Provided material -
↓↓↓

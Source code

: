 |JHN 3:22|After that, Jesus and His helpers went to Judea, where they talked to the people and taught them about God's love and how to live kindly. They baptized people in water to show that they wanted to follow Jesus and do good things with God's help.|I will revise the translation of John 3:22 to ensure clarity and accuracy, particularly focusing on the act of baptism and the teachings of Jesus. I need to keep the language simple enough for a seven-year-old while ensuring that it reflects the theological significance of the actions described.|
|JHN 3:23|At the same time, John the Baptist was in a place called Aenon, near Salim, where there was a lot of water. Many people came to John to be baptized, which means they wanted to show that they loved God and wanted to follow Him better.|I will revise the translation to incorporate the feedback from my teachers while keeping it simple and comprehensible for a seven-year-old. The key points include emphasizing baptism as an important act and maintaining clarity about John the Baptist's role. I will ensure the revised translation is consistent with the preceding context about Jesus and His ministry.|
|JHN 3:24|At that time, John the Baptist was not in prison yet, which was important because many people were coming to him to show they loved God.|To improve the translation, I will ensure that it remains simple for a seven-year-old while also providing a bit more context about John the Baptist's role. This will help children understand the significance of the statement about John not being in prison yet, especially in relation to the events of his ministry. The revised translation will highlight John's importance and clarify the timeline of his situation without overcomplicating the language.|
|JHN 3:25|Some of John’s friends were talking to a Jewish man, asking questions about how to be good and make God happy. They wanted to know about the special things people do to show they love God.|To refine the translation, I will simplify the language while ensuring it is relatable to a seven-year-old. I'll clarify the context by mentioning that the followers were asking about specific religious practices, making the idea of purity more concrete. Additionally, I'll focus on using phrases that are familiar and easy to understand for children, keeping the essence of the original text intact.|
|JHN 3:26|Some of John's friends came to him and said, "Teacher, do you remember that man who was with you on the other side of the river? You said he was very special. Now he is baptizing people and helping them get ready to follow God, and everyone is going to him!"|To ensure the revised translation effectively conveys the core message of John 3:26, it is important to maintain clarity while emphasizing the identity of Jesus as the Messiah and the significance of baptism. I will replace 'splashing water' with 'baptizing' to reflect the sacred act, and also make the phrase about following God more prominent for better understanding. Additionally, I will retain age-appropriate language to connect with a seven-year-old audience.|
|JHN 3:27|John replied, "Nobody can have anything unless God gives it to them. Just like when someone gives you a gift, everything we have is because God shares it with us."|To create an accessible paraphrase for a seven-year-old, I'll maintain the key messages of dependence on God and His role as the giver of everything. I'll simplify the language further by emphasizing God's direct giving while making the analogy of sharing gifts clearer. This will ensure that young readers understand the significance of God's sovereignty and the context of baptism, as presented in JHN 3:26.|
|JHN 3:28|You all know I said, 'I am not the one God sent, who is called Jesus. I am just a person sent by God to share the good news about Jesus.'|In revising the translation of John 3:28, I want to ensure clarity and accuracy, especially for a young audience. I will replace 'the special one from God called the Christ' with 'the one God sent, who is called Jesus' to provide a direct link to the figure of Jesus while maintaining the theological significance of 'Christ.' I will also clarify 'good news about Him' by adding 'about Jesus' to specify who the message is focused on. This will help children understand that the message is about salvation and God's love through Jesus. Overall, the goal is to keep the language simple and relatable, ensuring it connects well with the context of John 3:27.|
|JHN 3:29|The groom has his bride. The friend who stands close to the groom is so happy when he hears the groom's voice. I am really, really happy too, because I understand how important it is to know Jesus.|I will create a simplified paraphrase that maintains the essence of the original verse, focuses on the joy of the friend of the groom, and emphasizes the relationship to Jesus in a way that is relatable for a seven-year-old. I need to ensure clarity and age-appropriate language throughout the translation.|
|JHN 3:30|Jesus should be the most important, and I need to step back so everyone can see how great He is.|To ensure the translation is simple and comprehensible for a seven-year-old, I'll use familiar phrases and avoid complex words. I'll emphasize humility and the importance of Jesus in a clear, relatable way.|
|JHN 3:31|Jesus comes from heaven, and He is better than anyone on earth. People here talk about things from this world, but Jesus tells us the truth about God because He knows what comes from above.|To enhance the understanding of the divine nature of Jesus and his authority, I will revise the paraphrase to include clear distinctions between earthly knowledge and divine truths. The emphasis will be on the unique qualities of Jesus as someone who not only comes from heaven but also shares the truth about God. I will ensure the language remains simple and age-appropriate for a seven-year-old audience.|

↑↑↑

What you have to do - Copy out, word for word, the part of the entries above that begins at the line with "in JHN 3:26.|" and ends at the line with "of John 3:27.|", including both.

Exercise answer -
|JHN 3:27|John replied, "Nobody can have anything unless God gives it to them. Just like when someone gives you a gift, everything we have is because God shares it with us."|To create an accessible paraphrase for a seven-year-old, I'll maintain the key messages of dependence on God and His role as the giver of everything. I'll simplify the language further by emphasizing God's direct giving while making the analogy of sharing gifts clearer. This will ensure that young readers understand the significance of God's sovereignty and the context of baptism, as presented in JHN 3:26.|
|JHN 3:28|You all know I said, 'I am not the one God sent, who is called Jesus. I am just a person sent by God to share the good news about Jesus.'|In revising the translation of John 3:28, I want to ensure clarity and accuracy, especially for a young audience. I will replace 'the special one from God called the Christ' with 'the one God sent, who is called Jesus' to provide a direct link to the figure of Jesus while maintaining the theological significance of 'Christ.' I will also clarify 'good news about Him' by adding 'about Jesus' to specify who the message is focused on. This will help children understand that the message is about salvation and God's love through Jesus. Overall, the goal is to keep the language simple and relatable, ensuring it connects well with the context of John 3:27.|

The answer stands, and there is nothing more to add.